The argument against this very important take that is certain to ruin your day is what about Tom Brady or Nick Saban and Alabama or those San Antonio Spurs? The consistency is what makes them great. However, I’d argue that the most entertaining version of the Patriots — the one with Randy Moss — didn’t last very long.
You can’t fade away in college football because of eligibility restrictions, but what was the most fun iteration of those Bama teams? I’d say the one with Tua Tagovailoa, Jerry Jeudy, Jaylen Waddle, DeVonota Smith, and Henry Ruggs. Tagovailoa won a national title his freshman year, and it looked like he was going to run off a couple more, but injuries caught up with him.
Kawhi Leonard was supposed to be the next cornerstone of the Spurs until he wasn’t. We thought the Clippers were going to saunter to a title when they got him and Paul George the way we thought the Nets were going to a season ago.
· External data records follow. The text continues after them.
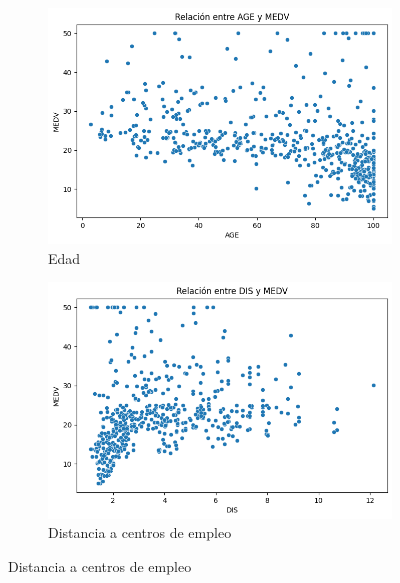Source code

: \documentclass[12pt,a4paper]{article}
\begin{document}
\begin{figure}[H]
\begin{subfigure}[t]{0.24\textwidth}
    \includegraphics[width=\textwidth]{images/age_medv.png}
    \caption{\footnotesize Edad}
    \label{fig:modelo_age}
\end{subfigure}
\hfill
\begin{subfigure}[t]{0.24\textwidth}
    \centering
    \includegraphics[width=\textwidth]{images/dis_medv.png}
    \caption{\footnotesize Distancia a centros de empleo}
    \label{fig:modelo_dis}
\end{subfigure}

\vspace{0.2cm}


\end{figure}
\end{document}
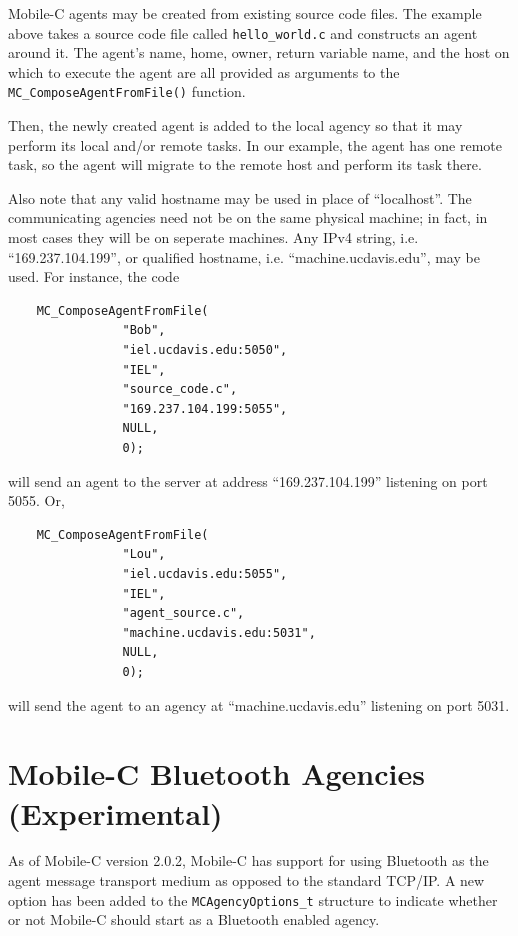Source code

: \documentclass[11pt]{report}
\begin{document}
Mobile-C agents may be created from existing source code files. The example
above takes a source code file called \texttt{hello\_world.c} and constructs
an agent around it. The agent's name, home, owner, return variable name,
and the host on which to execute the agent are all provided as arguments
to the \texttt{MC\_ComposeAgentFromFile()} function. 

Then, the newly created agent is added to the local agency so that it may
perform its local and/or remote tasks. In our example, the agent has
one remote task, so the agent will migrate to the remote host and perform
its task there. 

Also note that any valid hostname may be used in place of ``localhost''. The
communicating agencies need not be on the same physical machine; in fact, in most
cases they will be on seperate machines. Any IPv4 string, i.e. ``169.237.104.199'', or
qualified hostname, i.e. ``machine.ucdavis.edu'', may be used. For instance, the
code
\begin{verbatim}
    MC_ComposeAgentFromFile(
                "Bob",
                "iel.ucdavis.edu:5050",
                "IEL",
                "source_code.c",
                "169.237.104.199:5055",
                NULL,
                0);
\end{verbatim}
will send an agent to the server at address ``169.237.104.199'' listening on
port 5055. Or,
\begin{verbatim}
    MC_ComposeAgentFromFile(
                "Lou",
                "iel.ucdavis.edu:5055",
                "IEL",
                "agent_source.c",
                "machine.ucdavis.edu:5031",
                NULL,
                0);
\end{verbatim}
will send the agent to an agency at ``machine.ucdavis.edu'' listening on 
port 5031.

\section{Mobile-C Bluetooth Agencies (Experimental)}
As of Mobile-C version 2.0.2, Mobile-C has support for using Bluetooth
as the agent message transport medium as opposed to the standard TCP/IP.
A new option has been added to the \texttt{MCAgencyOptions\_t} structure
to indicate whether or not Mobile-C should start as a Bluetooth enabled
agency.
\end{document}
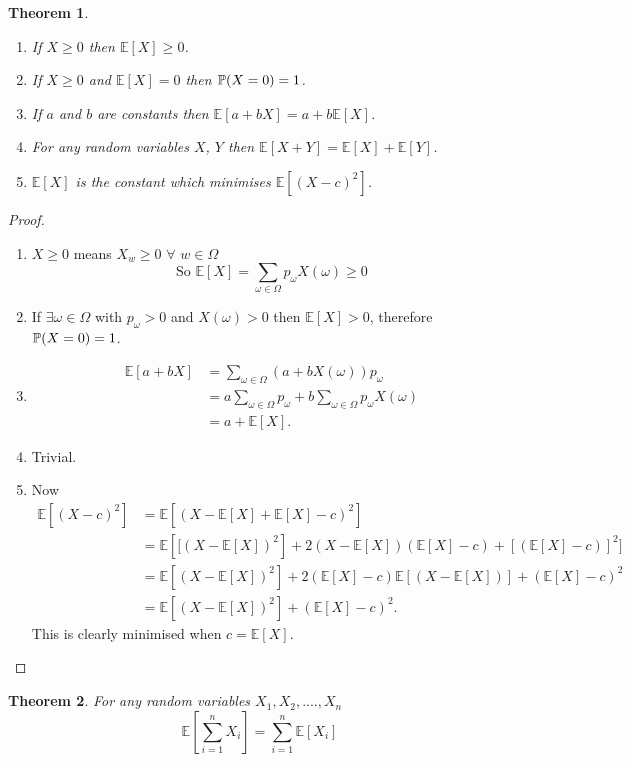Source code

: \documentclass{notes}
\theoremstyle{plain}
\newtheorem{theorem}{Theorem}[chapter]
\newcommand{\bP}{\mathbb{P}}
\newcommand{\bE}{\mathbb{E}}
\newcommand{\prob}[1]{\bP \negthinspace\left(#1\right)}
\newcommand{\expect}[1]{\bE\!\left[#1\right]}
\begin{document}
\begin{theorem}\hfill
\begin{enumerate}
\item If $X \geq 0$ then $\expect{X} \geq 0$.
\item If $X \geq 0$ and $\expect{X} =0$ then $\prob{X=0} = 1$.
\item If $a$ and $b$ are constants then
$\expect{a + b X} = a + b \expect{X}$.
\item For any random variables $X$, $Y$ then
$\expect{X+Y} = \expect{X} + \expect{Y}$.
\item $\expect{X}$ is the constant which
minimises $\expect{\left( X - c \right)^2}$.
\end{enumerate}
\end{theorem}
\begin{proof}

\begin{enumerate}
\item $X \geq 0$ means $X_w \geq 0$ $\forall$ $w\in \Omega$
\[
\text{So }  \expect{X} = \sum_{\omega\in\Omega} p_{\omega}X{(\omega)}\geq 0
\]
\item If $\exists \omega \in \Omega$ with $p_{\omega}>0$ and $X{(\omega)}> 0$
then  $\expect{X} > 0$, therefore   $\prob{X=0} = 1$.
\item
\begin{align*}
\expect{a+bX}  &= \sum_{\omega\in\Omega} \left(a+ b X(\omega)\right)
p_\omega \\
&= a \sum_{\omega\in\Omega} p_\omega + b \sum_{\omega\in\Omega}
p_\omega X(\omega) \\
&= a + \expect{X}.
\end{align*}
\item Trivial.
\item Now
\begin{align*}
\expect{(X-c)^2} &= \expect{(X - \expect{X} + \expect{X} - c)^2}\\
&=\expect{[(X-\expect{X})^2} + 2(X-\expect{X})(\expect{X}-c) + 
[(\expect{X}-c)]^2]\\
&= \expect{(X - \expect{X})^2} + 2(\expect{X}-c)\expect{(X-\expect{X})}
+ (\expect{X} - c)^2\\
&=  \expect{(X - \expect{X})^2} + (\expect{X} - c)^2. 
\end{align*}
This is clearly minimised when $c = \expect{X}$.
\end{enumerate}
\end{proof}

\begin{theorem}
For any random variables $X_1, X_2,...., X_n$
\[
\expect{\sum_{i=1}^n X_i} = \sum_{i=1}^n\expect{X_i}
\]
\end{theorem}
\end{document}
Brooklyn looked like an untamable inferno at the beginning of the 2021 NBA Playoffs, and they were extinguished faster than a load of lump charcoal when you’re trying to put a four-hour smoke on a few racks of ribs. (I was going to use the briquettes/lump charcoal analogy to start the column, but not everyone is aware that lump charcoal burns hotter and faster, and briquettes burn lower and slower. See? You learn something every day, and you didn’t even have to piss off your girlfriend because dinner wasn’t ready until 9 p.m. to figure it out.)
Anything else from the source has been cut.